MATCHES and LIKE operators

Use the standard LIKE operator instead of the MATCHES operator.

The MATCHES operator is specific to IBM® Informix® SQL, at allows to compare a character string column to a search pattern:

SELECT * FROM customer WHERE customer_name MATCHES "A*"

The Genero language supports a MATCHES operator. Do not confuse the language MATCHES operator (used in BDL instructions such as IF custname MATCHES "S*"), with the SQL MATCHES operator (used in SQL statements). There is no problem in using the MATCHES operator of BDL.

The standard SQL operator for pattern search is LIKE:
SELECT * FROM customer WHERE customer_name LIKE "A%"
When using a non-Informix driver, the MATCHES expressions using a string constant are replaced by a LIKE expression.
Important:

Only MATCHES expressions with a string constant can be converted to LIKE expressions, if the MATCHES uses a ? SQL parameter place holder, no translation is done.

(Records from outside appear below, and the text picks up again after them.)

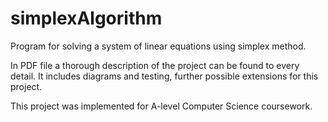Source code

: # simplexAlgorithm
 Program for solving a system of linear equations using simplex method.
 
 In PDF file a thorough description of the project can be found to every detail. It includes diagrams and testing, further possible extensions for this project.

 This project was implemented for A-level Computer Science coursework.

Table 1. SQL MATCHES operator support by database brand
Database Server Type SQL MATCHES support
IBM Informix Yes, native SQL feature
Microsoft™ SQL Server Emulated, see details
Oracle® MySQL / MariadDB Emulated, see details
Oracle Database Server Emulated, see details
PostgreSQL Emulated, see details
SAP HANA® Emulated, see details
SQLite Emulated, see details
Dameng® Emulated, see details

For maximum portability, replace SQL MATCHES expressions by LIKE expression. MATCHES uses * and ? as wildcards. The equivalent wildcards in the LIKE operator are % and _.

Important:

MATCHES character ranges such as [a-z] cannot be converted for the LIKE operator.

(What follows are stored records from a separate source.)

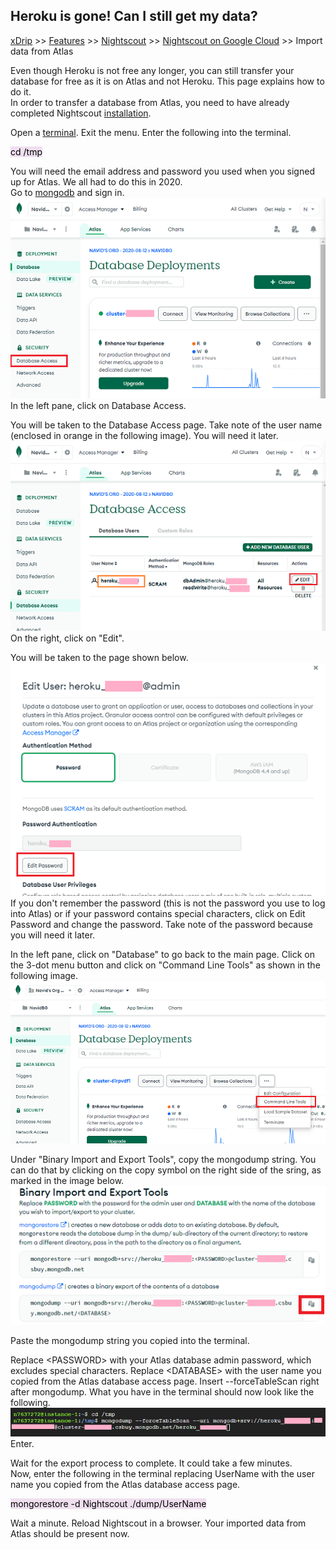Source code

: ## Heroku is gone! Can I still get my data?  
[xDrip](../../README.md) >> [Features](../Features_page) >> [Nightscout](../Nightscout_page) >> [Nightscout on Google Cloud](./GoogleCloud) >> Import data from Atlas  
  
Even though Heroku is not free any longer, you can still transfer your database for free as it is on Atlas and not Heroku.  This page explains how to do it.  
In order to transfer a database from Atlas, you need to have already completed Nightscout [installation](./NS_Install.md).  
  
Open a [terminal](./Terminal.md).  Exit the menu.  Enter the following into the terminal.  
  
<mark style="background-color: #eFdFef">cd /tmp </mark>    
  
You will need the email address and password you used when you signed up for Atlas.  We all had to do this in 2020.  
Go to [mongodb](https://www.mongodb.com/home) and sign in.  
![](./images/Atlas_dbAccess.png)  
In the left pane, click on Database Access.
  
You will be taken to the Database Access page.  Take note of the user name (enclosed in orange in the following image).  You will need it later.  
![](./images/Atlas_dbAccess2.png)  
On the right, click on "Edit".  
  
You will be taken to the page shown below.  
![](./images/Atlas_pass.png)  
If you don't remember the password (this is not the password you use to log into Atlas) or if your password contains special characters, click on Edit Password and change the password.  Take note of the password because you will need it later.  
  
In the left pane, click on "Database" to go back to the main page.  Click on the 3-dot menu button and click on "Command Line Tools" as shown in the following image.  
![](./images/Atlas_CLTools.png)  
  
Under "Binary Import and Export Tools", copy the mongodump string.  You can do that by clicking on the copy symbol on the right side of the sring, as marked in the image below.  
![](./images/mongodump.png)  
  
Paste the mongodump string you copied into the terminal.  
  
Replace \<PASSWORD\> with your Atlas database admin password, which excludes special characters.  Replace \<DATABASE\> with the user name you copied from the Atlas database access page.  Insert --forceTableScan right after mongodump.  What you have in the terminal should now look like the following.  
![](./images/mongodump_string.png)  
Enter.  
  
Wait for the export process to complete.  It could take a few minutes.  
Now, enter the following in the terminal replacing UserName with the user name you copied from the Atlas database access page.  
  
<mark style="background-color: #eFdFef">mongorestore -d Nightscout ./dump/UserName </mark>  
  
Wait a minute.  Reload Nightscout in a browser.  Your imported data from Atlas should be present now.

Pay attention to blank padding semantics of the target database when using a program variable in static SQL or when using the variable for an ? SQL parameter place holder after the LIKE operator: If the program variable is defined as a CHAR(N), it is filled by the runtime system with trailing blanks, in order to have a size of N, and the pattern for the LIKE operator will contain trailing blanks. For example, when a CHAR(10) variable is assigned with "ABC%", it will in fact contain "ABC%<6 blanks>". When used as SQL parameter for a LIKE expression, the database server will search for column values matching "ABC" + some characters + 6 blanks. To avoid this, use a VARCHAR(N) data type instead of CHAR(N) to hold LIKE patterns.

Some database engines have specific semantics for the LIKE operator, especially when using CHAR(N) data types. For example, with Oracle DB, the expression custname LIKE '%h': If custname is defined as CHAR(30), Oracle will only find the rows when the custname values end with a 'h' at the last character position (30). Values such as 'Smith' will not match. Similarly, when doing custname LIKE 'ab_', rows where the column type is CHAR(N>3), values such as 'abc' will not match in Oracle and PostgreSQL, because of the significant trailing blanks.

As a general advice, use the VARCHAR type for variable string data, and leave CHAR usage for fixed-length character string data such as codes.

PostgreSQL provides the SIMILAR TO operator, allowing [start-end] character range specification as in MATCHES.